Historical research often involves working with highly diverse and complex source materials, ranging from handwritten manuscripts to large, heterogeneous document collections. Machine learning methods are increasingly shaping how historians work with digitised sources, particularly through Automatic Text Recognition (ATR). In this talk, Jonas Widmer and Dana Meyer will introduce The FLOW, a modular, microservice-based framework designed to support machine learning–driven data management and processing in the Digital Humanities.
The talk will outline how The FLOW separates complex ATR workflows such as pre-processing, model training, inference, and evaluation into independent, reusable components that can be combined flexibly and accessed without programming experience. Using state-of-the-art transformer-based models, the project aims to make advanced text recognition workflows more transparent, reproducible, and scalable across diverse historical datasets.

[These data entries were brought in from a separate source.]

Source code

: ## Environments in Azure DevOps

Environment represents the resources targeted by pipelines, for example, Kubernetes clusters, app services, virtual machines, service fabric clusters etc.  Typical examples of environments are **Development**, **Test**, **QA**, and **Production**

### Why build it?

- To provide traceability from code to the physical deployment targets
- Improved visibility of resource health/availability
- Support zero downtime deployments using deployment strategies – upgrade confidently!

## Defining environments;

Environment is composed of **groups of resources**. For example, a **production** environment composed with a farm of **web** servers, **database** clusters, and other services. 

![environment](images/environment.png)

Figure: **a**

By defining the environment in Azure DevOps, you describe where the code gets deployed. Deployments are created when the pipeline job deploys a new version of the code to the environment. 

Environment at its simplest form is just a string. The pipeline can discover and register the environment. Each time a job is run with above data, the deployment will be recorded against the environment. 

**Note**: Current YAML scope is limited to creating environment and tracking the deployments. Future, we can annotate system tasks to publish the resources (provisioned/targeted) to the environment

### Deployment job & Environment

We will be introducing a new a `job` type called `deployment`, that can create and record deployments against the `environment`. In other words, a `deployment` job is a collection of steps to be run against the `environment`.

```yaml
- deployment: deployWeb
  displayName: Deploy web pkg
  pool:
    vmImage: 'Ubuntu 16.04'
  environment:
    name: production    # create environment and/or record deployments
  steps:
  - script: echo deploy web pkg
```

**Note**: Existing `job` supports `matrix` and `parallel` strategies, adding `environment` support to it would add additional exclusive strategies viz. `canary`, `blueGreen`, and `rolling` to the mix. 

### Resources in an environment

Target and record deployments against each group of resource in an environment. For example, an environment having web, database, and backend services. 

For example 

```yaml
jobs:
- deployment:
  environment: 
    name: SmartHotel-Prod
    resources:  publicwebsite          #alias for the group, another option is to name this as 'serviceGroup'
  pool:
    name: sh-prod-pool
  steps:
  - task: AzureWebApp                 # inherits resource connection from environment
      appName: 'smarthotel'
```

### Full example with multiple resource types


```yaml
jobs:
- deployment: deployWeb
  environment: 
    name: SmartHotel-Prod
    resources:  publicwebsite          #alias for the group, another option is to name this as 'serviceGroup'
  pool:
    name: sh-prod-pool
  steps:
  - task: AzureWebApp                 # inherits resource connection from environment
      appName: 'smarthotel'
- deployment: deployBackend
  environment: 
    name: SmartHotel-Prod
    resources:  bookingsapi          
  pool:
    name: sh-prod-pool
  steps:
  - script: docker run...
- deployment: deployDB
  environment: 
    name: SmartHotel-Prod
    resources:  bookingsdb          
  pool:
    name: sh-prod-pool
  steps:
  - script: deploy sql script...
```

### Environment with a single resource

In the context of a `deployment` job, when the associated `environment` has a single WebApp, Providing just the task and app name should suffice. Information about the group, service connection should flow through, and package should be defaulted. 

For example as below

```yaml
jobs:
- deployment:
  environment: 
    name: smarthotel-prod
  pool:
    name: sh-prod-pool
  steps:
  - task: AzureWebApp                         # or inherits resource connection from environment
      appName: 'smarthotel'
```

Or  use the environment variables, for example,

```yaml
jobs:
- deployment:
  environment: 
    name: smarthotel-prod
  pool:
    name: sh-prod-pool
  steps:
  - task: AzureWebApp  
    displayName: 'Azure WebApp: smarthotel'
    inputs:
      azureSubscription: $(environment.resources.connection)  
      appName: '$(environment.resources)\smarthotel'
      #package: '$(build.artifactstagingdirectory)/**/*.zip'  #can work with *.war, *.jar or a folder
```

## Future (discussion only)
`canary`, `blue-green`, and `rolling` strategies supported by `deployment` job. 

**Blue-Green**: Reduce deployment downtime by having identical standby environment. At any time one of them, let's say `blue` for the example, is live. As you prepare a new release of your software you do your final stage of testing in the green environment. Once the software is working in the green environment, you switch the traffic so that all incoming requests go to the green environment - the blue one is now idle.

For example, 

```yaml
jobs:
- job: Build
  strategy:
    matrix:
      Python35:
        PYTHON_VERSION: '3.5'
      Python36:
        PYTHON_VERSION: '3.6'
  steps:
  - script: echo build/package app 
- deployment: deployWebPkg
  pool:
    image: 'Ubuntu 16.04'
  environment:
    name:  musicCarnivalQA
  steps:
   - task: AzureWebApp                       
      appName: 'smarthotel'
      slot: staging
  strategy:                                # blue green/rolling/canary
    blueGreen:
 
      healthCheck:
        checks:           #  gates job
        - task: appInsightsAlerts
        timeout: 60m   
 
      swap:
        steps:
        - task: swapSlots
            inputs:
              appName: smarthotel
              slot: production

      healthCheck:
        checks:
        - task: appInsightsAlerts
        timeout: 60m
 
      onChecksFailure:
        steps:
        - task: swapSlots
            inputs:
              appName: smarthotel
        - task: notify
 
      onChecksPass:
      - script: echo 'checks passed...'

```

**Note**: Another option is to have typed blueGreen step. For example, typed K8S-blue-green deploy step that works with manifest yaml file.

Jonas and Dana will outline a typical FLOW workflow, showing how datasets are managed on the Hugging Face platform and then processed step by step. The focus will be on how such workflows can support everyday research practices when working with large and heterogeneous historical corpora.
Speaker Biographies
Jonas Widmer is a Research Software Engineer specialising in Digital Humanities at the University of Bern. In this role, he assists in planning and developing projects focused on Natural Language Processing. His primary interest lies in Handwritten Text Recognition (HTR), where he engages with historical projects and their diverse sources.
Dana Meyer is a Master’s student in Intelligent Interactive Systems at Bielefeld University and works as a research assistant on the project The Flow in the Digital History group at Bielefeld University
Jonas Widmer
Dana Meyer
Bodleian Bytes
Bodleian Bytes is a series of online talks hosted by the Centre for Digital Scholarship at the Bodleian Libraries. The series engages with innovative national and international research in digital scholarship. It is a virtual space for discussions surrounding different tools and methodologies whilst also providing inspiration for future digital research.